気迫溢れる演技と甘いマスクが評判となり、たちまち人気俳優へ仲間入り。


最近では出演したバラエティでシャイな一面を見せ、そのギャップから世の女性を虜に。

来年公開の映画『青春の王者』の主演も決まっており、その活躍に期待が寄せられている。



「へぇー。王春が俳優ねえ」

「エースオブエース。まじ鮫肌だったしょ!」

「鳥肌な。てか、流石にわざとだろ」


「今度サインでも貰おうかな」と呟きながら、何気なくブラウザを閉じる。


「うわ。拓、彼女にぞっこんだな」


現れたホーム画面には、先ほど紹介された同棲中だという彼女の写真が設定されていた。


「まあな。・・・まだ思い出さないか?」

「ん?どういうことだよ?」

「文だよ。石田文。
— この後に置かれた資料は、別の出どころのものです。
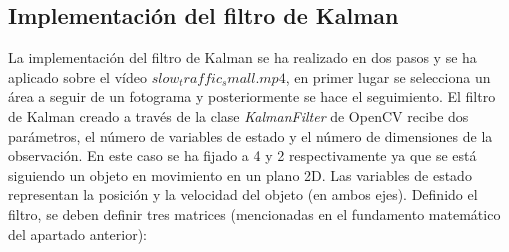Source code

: \documentclass[a4paper,12pt]{article}
\begin{document}
{\vspace{0.5cm}

\subsection{Implementación del filtro de Kalman}

\vspace{0.5cm}

La implementación del filtro de Kalman se ha realizado en dos pasos y se ha aplicado sobre el vídeo $slow_traffic_small.mp4$, en primer lugar se selecciona un área a seguir de un fotograma y posteriormente se hace el seguimiento. El filtro de Kalman creado a través de la clase \textit{KalmanFilter} de OpenCV
recibe dos parámetros, el número de variables de estado y el número de dimensiones de la observación. En este caso se ha fijado a 4 y 2 respectivamente ya que se está siguiendo un objeto en movimiento en un plano 2D. Las variables de estado representan
la posición y la velocidad del objeto (en ambos ejes). Definido el filtro, se deben definir tres matrices (mencionadas en el fundamento matemático del apartado anterior):

\vspace{0.5cm}

}
\end{document}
武の妹の」

「え・・・ほんとだ!師匠じゃん」

「師匠?ああ、そういえばそんな風に呼んでたな」


写真の女性には、中学生の頃の石田文の面影が確かに残っていた。


「え!?たくみんの彼女は花ちゃんじゃなかったの!?」

「なんのことだ?」


徹が言っているのは、生徒会選挙の際に中村拓と杉咲花の密会現場を目撃した時の話だ。

あの時の勘違いを10年以上ずっと信じていたのだろう。


どこまでも純粋で、無駄に記憶力だけは良い徹だった。


「へー。お前と師匠がねぇ」

「あれ?たくみんとたけちゃんって従兄弟じゃなかったっけ?」

「ああ。そうだな」

「は!?そうなの!?」


初耳な情報に驚くはじめ。


「従兄妹同士って結婚できるのか?」

「ああ。法律では3親等以内の結婚を禁止しているだけだからな。4親等にあたる従兄妹はセーフだ」

「へぇ〜」


「まあ、法律でアウトでも俺は諦めないがな」と、酔った勢いで彼女への愛を語る拓。


「そうかあ・・・・・」


そんな親友の姿を見ながら、はじめは未だに姿を見せない同窓生の顔を思い浮かべていた。